:: Required work ::
Of all the entries below, retype only the lines from the one with "## Prerequisites" through the one with "# Type Alias: PureStatelessObservableOperator()\<TIn, TOut\>", exactly as they appear.

:: Plain-text document sources ::
== Segment start ==
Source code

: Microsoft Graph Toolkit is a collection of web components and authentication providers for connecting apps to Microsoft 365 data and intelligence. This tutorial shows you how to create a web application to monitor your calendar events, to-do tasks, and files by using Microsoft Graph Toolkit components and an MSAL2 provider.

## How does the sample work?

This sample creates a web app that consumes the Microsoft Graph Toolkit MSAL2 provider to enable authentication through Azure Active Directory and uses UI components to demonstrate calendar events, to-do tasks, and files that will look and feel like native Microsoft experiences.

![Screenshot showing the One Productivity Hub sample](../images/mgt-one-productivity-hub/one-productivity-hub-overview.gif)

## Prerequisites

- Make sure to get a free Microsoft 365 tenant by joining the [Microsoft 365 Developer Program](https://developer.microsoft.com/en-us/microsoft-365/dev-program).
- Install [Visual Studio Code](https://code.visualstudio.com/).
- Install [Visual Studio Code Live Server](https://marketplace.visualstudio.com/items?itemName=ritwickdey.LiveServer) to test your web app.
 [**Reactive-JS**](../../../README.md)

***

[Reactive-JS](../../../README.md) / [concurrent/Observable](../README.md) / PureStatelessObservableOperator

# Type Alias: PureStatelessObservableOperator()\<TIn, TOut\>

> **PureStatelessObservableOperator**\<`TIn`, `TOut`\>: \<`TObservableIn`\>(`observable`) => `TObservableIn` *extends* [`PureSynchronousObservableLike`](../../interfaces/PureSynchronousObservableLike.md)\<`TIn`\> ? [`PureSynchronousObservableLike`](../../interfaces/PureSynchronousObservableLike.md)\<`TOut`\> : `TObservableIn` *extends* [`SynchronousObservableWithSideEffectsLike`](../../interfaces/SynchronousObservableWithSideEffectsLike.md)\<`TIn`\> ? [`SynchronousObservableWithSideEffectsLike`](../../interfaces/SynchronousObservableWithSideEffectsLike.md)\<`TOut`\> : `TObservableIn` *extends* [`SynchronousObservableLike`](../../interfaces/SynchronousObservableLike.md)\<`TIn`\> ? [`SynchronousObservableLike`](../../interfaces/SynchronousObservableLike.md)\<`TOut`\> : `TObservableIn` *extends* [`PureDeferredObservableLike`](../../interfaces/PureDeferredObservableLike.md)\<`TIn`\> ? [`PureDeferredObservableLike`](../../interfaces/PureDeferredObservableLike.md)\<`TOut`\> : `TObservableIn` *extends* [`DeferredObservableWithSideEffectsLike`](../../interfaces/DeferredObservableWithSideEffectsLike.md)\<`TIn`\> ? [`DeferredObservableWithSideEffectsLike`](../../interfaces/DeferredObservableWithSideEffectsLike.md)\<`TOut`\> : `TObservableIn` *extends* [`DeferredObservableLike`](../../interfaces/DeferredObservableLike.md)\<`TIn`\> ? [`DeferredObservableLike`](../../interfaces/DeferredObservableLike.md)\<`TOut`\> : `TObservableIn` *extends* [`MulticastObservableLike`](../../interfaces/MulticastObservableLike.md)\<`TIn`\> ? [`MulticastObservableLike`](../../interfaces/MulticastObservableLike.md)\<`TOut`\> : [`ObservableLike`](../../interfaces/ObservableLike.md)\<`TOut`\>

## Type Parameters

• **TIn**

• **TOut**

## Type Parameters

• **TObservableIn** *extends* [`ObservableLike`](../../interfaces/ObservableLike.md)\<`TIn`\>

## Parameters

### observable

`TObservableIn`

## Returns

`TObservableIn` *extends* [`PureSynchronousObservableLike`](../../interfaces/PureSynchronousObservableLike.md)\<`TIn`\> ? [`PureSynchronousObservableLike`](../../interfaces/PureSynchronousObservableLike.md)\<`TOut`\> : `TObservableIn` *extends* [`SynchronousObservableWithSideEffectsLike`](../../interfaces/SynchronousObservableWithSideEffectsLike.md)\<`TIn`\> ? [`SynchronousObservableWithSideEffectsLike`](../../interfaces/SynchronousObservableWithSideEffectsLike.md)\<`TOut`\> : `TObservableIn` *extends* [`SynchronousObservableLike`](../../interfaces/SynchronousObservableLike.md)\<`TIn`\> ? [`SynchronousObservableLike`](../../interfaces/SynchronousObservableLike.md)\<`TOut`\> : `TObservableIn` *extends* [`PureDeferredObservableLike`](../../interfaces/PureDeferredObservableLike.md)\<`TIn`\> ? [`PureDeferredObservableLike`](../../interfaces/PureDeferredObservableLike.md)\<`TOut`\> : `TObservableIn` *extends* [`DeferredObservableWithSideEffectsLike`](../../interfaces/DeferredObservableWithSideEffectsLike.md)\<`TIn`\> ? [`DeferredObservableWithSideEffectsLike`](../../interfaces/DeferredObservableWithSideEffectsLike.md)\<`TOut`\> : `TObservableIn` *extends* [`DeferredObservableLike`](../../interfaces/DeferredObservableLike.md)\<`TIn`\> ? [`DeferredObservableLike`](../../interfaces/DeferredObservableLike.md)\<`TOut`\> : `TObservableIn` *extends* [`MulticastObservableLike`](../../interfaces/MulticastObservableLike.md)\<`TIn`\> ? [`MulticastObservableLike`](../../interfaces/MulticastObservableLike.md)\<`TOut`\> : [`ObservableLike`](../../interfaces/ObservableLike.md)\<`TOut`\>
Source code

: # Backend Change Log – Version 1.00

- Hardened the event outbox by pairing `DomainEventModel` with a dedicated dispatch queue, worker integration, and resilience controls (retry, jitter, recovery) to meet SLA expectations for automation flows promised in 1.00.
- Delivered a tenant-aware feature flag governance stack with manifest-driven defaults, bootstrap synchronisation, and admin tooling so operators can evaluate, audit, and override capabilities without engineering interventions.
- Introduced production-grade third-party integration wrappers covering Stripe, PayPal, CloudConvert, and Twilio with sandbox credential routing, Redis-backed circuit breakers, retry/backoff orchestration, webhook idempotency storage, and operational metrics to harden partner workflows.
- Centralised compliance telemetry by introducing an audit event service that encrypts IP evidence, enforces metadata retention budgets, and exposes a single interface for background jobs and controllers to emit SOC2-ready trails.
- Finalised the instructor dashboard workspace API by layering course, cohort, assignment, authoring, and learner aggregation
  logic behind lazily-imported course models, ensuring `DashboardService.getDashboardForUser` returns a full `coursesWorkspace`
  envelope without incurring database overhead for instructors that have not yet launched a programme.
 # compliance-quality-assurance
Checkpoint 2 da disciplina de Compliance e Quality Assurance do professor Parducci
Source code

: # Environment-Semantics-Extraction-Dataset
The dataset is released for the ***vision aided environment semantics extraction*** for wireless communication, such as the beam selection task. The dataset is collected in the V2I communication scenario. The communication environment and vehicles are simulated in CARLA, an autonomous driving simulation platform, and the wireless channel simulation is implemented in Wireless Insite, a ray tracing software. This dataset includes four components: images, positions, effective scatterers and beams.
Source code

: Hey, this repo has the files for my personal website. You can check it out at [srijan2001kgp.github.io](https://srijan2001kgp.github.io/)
== Segment end ==
:: Reply ::
## Prerequisites

- Make sure to get a free Microsoft 365 tenant by joining the [Microsoft 365 Developer Program](https://developer.microsoft.com/en-us/microsoft-365/dev-program).
- Install [Visual Studio Code](https://code.visualstudio.com/).
- Install [Visual Studio Code Live Server](https://marketplace.visualstudio.com/items?itemName=ritwickdey.LiveServer) to test your web app.
 [**Reactive-JS**](../../../README.md)

***

[Reactive-JS](../../../README.md) / [concurrent/Observable](../README.md) / PureStatelessObservableOperator

# Type Alias: PureStatelessObservableOperator()\<TIn, TOut\>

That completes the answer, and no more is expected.